We are going to deal with this kind of sum:
$$\sum_{d|n} f(d) g(\frac{n}{d})$$
Some examples are:
$$\varphi(n) = \sum_{d|n} \mu(d) \frac{n}{d}$$
and
$$n = \sum_{d|n} \varphi(d)$$
The sums above are actually known as the Dirichlet convolution, which can be formally written as
$$(f * g)(n) = \sum_{d|n} f(d) g(\frac{n}{d})$$
If we let $\textbf{1}(n) = 1$ and $\textbf{Id}(n) = n$, then our examples can be rewritten as $\varphi = \mu * \text{Id}$ and $\text{Id} = \varphi * \text{1}$.
We can then also observe from the examples that $\mu$ and $\text{1}$ are inverses of each other. A Dirichlet inverse $f^{-1}$ is a function such that $f * f^{-1} = \varepsilon$, where $\varepsilon(n) = 1$ when $n = 1$, otherwise $\varepsilon(n) = 0$. To put more concisely, $\text{1} * \mu = \varepsilon$.

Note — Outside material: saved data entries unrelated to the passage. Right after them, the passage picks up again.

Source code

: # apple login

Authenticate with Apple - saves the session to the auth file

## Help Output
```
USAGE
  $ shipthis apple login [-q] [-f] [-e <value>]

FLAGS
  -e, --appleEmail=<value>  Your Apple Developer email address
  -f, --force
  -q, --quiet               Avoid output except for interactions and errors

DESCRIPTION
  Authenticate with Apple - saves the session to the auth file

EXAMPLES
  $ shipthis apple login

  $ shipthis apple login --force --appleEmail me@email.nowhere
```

Suppose we want to compute $$\sum_{i=1}^n (f * g)(i) = \sum_{ij \leq n} f(i) g(j)$$
Visually, we want to sum the lattice point values under the curve $y = \frac{n}{x}$, where the point $(x, y)$ has a value of $f(x) g(y)$. Below, we are going to sum the blue area, the red area, then subtract the double-counted square at the corner.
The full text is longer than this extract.